_TO DO_
Some lines below hold "provide". Pick them out and copy them.

Source texts of formatted documents
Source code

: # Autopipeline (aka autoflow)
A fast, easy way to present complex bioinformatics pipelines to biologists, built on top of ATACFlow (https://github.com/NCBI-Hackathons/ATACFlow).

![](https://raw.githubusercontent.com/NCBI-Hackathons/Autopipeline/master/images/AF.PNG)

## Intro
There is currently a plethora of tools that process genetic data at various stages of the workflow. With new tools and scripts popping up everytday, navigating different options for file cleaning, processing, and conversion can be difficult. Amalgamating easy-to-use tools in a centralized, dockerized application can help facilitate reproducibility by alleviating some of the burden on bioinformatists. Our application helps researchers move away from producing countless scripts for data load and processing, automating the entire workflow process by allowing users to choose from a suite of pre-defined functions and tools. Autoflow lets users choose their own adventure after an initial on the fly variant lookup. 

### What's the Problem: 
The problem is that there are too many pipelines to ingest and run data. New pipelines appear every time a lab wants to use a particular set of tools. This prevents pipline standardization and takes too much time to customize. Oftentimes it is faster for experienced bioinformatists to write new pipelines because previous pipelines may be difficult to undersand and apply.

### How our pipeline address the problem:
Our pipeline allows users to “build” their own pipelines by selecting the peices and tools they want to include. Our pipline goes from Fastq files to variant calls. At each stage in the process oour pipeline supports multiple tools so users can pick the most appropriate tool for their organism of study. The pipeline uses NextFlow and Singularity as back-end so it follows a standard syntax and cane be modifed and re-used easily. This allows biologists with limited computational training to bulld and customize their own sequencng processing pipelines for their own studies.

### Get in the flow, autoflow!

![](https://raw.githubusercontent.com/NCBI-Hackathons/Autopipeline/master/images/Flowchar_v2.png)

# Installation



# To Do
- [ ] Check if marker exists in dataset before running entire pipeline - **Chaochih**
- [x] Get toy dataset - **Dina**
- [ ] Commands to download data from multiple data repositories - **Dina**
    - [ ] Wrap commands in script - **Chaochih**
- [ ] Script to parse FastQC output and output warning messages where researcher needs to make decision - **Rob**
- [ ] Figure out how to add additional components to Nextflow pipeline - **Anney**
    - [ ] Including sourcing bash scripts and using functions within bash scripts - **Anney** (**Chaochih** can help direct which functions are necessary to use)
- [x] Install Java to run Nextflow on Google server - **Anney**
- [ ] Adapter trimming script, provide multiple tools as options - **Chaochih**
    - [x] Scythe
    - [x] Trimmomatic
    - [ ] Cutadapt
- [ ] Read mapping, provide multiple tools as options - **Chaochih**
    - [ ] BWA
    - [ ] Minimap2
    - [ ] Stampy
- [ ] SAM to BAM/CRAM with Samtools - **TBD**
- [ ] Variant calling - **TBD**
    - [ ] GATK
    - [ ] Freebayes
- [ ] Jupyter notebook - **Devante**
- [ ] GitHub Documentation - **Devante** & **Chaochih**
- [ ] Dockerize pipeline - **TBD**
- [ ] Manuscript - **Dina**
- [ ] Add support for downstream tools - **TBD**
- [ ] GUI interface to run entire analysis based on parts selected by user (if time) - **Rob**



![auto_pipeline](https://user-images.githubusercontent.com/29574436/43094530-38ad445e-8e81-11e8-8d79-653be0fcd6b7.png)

_OUTPUT OF THE TASK_
- [ ] Adapter trimming script, provide multiple tools as options - **Chaochih**
- [ ] Read mapping, provide multiple tools as options - **Chaochih**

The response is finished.